Of the entries below, restate word for word only the section that runs from the line with "Version : 2.38" to the line with "Based : https://github.com/llvm/llvm-project/commit/fb7a4354", counting both ends.

*** Opening of PROVIDED DATA ***

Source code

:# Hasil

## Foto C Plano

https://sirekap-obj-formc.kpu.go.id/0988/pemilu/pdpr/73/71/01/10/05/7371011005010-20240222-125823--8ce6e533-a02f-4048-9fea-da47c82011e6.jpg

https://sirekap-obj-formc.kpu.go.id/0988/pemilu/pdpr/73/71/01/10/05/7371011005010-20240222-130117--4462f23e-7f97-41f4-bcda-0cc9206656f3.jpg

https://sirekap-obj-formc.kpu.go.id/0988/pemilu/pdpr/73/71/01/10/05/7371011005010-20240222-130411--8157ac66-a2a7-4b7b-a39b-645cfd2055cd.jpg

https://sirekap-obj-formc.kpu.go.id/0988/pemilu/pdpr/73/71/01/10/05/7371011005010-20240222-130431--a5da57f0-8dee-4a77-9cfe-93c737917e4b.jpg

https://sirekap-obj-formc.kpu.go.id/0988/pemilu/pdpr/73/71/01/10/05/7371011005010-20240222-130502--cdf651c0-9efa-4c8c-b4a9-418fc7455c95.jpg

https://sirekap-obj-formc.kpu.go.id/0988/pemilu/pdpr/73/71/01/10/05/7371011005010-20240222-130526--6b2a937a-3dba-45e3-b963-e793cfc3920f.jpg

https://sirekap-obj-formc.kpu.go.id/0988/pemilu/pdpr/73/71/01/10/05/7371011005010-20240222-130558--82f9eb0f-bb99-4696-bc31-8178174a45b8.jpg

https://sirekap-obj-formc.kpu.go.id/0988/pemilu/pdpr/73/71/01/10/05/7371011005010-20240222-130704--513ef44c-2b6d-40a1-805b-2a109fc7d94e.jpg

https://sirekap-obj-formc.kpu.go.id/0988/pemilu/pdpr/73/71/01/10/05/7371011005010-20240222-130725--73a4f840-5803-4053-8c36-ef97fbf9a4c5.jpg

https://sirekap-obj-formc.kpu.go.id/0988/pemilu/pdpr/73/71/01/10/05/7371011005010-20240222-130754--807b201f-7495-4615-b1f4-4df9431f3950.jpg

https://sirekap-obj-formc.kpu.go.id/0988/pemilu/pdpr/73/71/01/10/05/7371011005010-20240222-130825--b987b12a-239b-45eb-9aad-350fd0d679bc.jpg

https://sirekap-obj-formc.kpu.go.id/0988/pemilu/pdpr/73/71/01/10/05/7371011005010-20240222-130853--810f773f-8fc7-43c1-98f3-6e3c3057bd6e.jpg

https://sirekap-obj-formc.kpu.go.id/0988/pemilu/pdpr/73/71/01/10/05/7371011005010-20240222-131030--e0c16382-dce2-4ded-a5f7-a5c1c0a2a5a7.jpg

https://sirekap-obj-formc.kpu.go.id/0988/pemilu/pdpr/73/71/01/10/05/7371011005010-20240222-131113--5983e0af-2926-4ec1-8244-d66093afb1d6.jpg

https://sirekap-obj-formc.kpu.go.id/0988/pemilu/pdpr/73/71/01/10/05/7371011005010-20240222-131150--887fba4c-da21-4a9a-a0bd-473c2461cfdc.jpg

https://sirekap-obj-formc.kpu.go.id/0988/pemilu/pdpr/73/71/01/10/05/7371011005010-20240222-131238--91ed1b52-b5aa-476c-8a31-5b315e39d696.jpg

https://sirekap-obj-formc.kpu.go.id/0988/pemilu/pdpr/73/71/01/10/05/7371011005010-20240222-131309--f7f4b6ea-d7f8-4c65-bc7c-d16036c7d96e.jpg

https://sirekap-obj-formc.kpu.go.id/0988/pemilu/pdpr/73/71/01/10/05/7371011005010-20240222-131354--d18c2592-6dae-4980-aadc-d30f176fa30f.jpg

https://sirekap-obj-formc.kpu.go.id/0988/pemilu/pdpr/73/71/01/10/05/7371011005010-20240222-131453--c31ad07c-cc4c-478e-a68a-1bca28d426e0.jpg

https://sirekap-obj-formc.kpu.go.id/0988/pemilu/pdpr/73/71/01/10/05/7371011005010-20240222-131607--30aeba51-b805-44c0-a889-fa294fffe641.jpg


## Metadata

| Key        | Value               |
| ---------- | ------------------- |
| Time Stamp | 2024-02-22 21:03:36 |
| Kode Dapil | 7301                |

*** Close of PROVIDED DATA ***
*** Opening of PROVIDED DATA ***

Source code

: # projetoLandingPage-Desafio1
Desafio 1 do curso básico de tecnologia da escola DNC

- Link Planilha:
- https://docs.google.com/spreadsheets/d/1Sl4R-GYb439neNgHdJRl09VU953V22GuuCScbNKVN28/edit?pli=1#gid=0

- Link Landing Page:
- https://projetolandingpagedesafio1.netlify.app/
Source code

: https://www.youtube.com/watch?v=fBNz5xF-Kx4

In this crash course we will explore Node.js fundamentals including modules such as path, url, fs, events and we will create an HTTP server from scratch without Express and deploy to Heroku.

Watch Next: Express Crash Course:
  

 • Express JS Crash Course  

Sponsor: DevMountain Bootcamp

*** Close of PROVIDED DATA ***
*** Opening of PROVIDED DATA ***

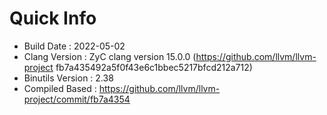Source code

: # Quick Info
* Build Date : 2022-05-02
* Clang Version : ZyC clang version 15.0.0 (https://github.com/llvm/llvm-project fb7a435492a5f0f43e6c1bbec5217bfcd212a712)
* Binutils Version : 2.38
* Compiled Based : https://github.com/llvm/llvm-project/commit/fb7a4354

*** Close of PROVIDED DATA ***

**ANSWER TO THIS TASK:**
* Binutils Version : 2.38
* Compiled Based : https://github.com/llvm/llvm-project/commit/fb7a4354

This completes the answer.